> **Work required**: Where the records below have a line with "nicht", that line is to be copied.

# # # # #

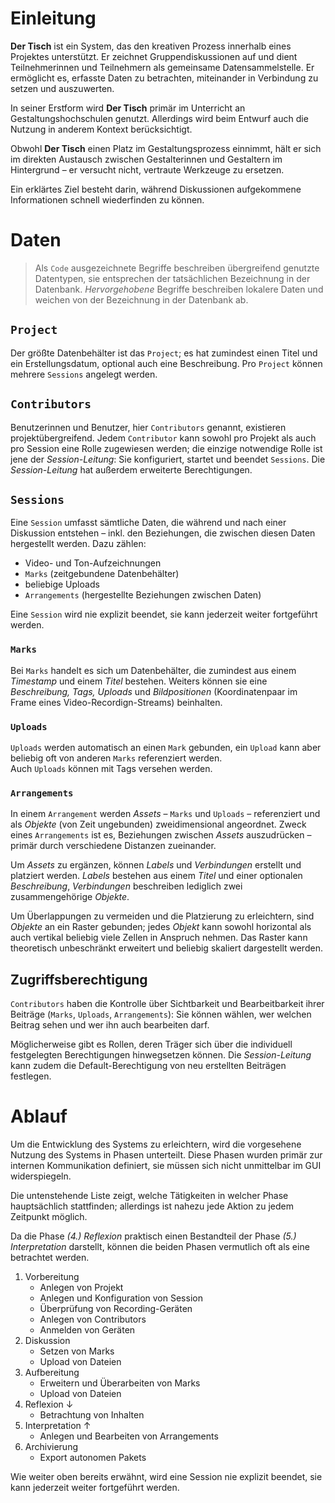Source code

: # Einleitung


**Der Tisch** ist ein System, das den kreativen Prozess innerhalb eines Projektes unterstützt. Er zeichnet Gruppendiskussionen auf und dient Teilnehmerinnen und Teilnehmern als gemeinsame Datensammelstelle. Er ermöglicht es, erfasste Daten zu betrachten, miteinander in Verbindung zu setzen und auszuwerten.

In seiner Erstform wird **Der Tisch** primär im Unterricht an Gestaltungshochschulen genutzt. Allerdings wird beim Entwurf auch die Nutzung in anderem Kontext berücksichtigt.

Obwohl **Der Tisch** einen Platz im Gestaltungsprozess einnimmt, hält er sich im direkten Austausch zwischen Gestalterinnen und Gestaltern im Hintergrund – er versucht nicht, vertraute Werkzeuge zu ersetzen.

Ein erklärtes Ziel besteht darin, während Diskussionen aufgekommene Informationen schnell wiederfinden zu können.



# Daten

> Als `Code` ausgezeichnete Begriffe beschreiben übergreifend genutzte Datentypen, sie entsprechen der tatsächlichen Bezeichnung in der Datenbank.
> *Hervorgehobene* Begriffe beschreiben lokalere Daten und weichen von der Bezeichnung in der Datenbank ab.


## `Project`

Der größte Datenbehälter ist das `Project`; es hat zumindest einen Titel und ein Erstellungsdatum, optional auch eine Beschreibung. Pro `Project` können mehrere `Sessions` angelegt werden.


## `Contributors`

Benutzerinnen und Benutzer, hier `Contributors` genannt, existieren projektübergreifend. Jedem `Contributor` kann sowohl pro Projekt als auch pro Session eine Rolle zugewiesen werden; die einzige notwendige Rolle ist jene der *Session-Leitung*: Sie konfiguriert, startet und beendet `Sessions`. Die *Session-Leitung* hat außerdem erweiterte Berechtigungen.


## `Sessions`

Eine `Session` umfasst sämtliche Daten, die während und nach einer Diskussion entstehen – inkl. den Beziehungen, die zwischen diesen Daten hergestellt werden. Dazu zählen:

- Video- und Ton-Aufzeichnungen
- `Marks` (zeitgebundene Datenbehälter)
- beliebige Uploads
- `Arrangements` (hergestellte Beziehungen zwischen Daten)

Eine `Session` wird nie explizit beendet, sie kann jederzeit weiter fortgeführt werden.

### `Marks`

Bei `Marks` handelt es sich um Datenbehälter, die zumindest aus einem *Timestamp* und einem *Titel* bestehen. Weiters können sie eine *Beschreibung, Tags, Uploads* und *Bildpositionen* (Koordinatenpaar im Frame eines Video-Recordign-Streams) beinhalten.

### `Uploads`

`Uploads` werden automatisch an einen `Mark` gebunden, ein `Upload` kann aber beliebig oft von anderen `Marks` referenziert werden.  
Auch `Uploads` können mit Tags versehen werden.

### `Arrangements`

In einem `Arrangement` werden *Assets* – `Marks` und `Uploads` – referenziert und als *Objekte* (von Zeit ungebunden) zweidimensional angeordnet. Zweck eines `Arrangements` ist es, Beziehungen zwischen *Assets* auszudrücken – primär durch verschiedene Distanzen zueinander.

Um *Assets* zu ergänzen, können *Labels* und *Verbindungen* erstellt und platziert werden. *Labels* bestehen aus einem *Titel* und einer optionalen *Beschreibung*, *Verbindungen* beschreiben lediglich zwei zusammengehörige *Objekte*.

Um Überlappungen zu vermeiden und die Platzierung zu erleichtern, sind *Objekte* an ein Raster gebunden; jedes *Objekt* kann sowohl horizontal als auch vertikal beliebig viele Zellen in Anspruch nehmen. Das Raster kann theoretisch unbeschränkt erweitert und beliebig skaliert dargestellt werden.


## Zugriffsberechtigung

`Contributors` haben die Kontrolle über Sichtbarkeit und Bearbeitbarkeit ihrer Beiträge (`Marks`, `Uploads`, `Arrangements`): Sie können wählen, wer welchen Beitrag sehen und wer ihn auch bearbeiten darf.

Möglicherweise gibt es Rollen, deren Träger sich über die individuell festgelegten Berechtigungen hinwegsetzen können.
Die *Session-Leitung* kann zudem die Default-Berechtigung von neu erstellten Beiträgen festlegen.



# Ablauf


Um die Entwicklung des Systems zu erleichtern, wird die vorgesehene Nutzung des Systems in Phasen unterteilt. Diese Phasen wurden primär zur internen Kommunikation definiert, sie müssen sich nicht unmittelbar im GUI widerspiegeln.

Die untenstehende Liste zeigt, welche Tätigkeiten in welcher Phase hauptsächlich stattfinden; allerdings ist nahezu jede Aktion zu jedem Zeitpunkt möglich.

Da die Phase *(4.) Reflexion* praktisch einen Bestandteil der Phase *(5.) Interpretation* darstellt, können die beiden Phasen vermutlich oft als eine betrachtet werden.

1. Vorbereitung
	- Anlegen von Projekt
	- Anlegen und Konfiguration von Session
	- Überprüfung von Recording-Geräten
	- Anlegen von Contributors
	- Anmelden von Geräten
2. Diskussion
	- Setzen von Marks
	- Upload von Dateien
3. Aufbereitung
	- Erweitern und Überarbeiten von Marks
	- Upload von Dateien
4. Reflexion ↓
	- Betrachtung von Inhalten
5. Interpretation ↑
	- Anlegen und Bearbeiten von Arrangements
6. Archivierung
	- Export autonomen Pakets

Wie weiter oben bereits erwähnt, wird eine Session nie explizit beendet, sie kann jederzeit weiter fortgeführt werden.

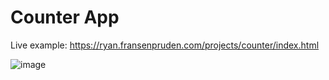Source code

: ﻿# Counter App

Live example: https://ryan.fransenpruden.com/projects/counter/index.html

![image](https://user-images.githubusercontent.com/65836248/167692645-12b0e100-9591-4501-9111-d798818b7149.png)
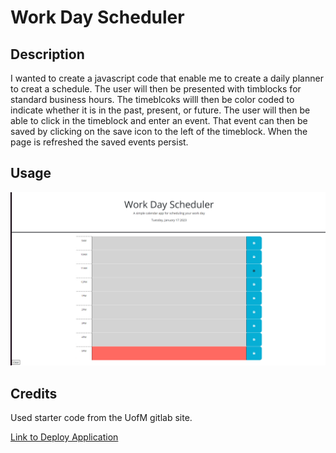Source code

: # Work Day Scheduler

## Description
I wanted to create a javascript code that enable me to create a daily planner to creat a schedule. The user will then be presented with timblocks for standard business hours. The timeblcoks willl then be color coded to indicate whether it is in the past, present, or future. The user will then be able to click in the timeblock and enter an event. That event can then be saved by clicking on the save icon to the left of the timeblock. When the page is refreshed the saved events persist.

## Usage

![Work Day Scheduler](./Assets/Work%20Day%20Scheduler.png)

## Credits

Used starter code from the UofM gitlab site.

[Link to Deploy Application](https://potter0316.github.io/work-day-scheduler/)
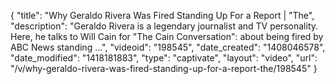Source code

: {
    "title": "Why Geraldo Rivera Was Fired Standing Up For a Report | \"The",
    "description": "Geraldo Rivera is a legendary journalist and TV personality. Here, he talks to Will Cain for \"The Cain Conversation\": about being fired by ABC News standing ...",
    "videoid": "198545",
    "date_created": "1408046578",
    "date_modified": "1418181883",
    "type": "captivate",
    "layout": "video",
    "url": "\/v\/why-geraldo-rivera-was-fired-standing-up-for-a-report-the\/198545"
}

# # # # #

> **Written answer**:
Obwohl **Der Tisch** einen Platz im Gestaltungsprozess einnimmt, hält er sich im direkten Austausch zwischen Gestalterinnen und Gestaltern im Hintergrund – er versucht nicht, vertraute Werkzeuge zu ersetzen.
Um die Entwicklung des Systems zu erleichtern, wird die vorgesehene Nutzung des Systems in Phasen unterteilt. Diese Phasen wurden primär zur internen Kommunikation definiert, sie müssen sich nicht unmittelbar im GUI widerspiegeln.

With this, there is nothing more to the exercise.